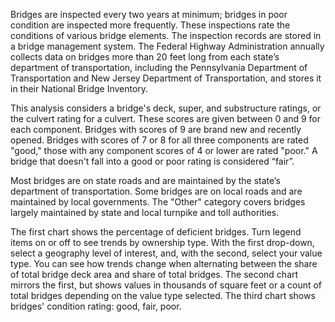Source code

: Bridges are inspected every two years at minimum; bridges in poor condition are inspected more frequently. These inspections rate the conditions of various bridge elements. The inspection records are stored in a bridge management system. The Federal Highway Administration annually collects data on bridges more than 20 feet long from each state’s department of transportation, including the Pennsylvania Department of Transportation and New Jersey Department of Transportation, and stores it in their National Bridge Inventory.

This analysis considers a bridge's deck, super, and substructure ratings, or the culvert rating for a culvert. These scores are given between 0 and 9 for each component. Bridges with scores of 9 are brand new and recently opened. Bridges with scores of 7 or 8 for all three components are rated "good," those with any component scores of 4 or lower are rated "poor." A bridge that doesn't fall into a good or poor rating is considered “fair”.

Most bridges are on state roads and are maintained by the state’s department of transportation. Some bridges are on local roads and are maintained by local governments. The "Other" category covers bridges largely maintained by state and local turnpike and toll authorities.

The first chart shows the percentage of deficient bridges. Turn legend items on or off to see trends by ownership type. With the first drop-down, select a geography level of interest, and, with the second, select your value type. You can see how trends change when alternating between the share of total bridge deck area and share of total bridges. The second chart mirrors the first, but shows values in thousands of square feet or a count of total bridges depending on the value type selected. The third chart shows bridges' condition rating: good, fair, poor.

**Task description**
Repeat the lines above exactly, and keep every picture out.

**Solved problem**
Source code

: Bridges are inspected every two years at minimum; bridges in poor condition are inspected more frequently. These inspections rate the conditions of various bridge elements. The inspection records are stored in a bridge management system. The Federal Highway Administration annually collects data on bridges more than 20 feet long from each state’s department of transportation, including the Pennsylvania Department of Transportation and New Jersey Department of Transportation, and stores it in their National Bridge Inventory.

This analysis considers a bridge's deck, super, and substructure ratings, or the culvert rating for a culvert. These scores are given between 0 and 9 for each component. Bridges with scores of 9 are brand new and recently opened. Bridges with scores of 7 or 8 for all three components are rated "good," those with any component scores of 4 or lower are rated "poor." A bridge that doesn't fall into a good or poor rating is considered “fair”.

Most bridges are on state roads and are maintained by the state’s department of transportation. Some bridges are on local roads and are maintained by local governments. The "Other" category covers bridges largely maintained by state and local turnpike and toll authorities.

The first chart shows the percentage of deficient bridges. Turn legend items on or off to see trends by ownership type. With the first drop-down, select a geography level of interest, and, with the second, select your value type. You can see how trends change when alternating between the share of total bridge deck area and share of total bridges. The second chart mirrors the first, but shows values in thousands of square feet or a count of total bridges depending on the value type selected. The third chart shows bridges' condition rating: good, fair, poor.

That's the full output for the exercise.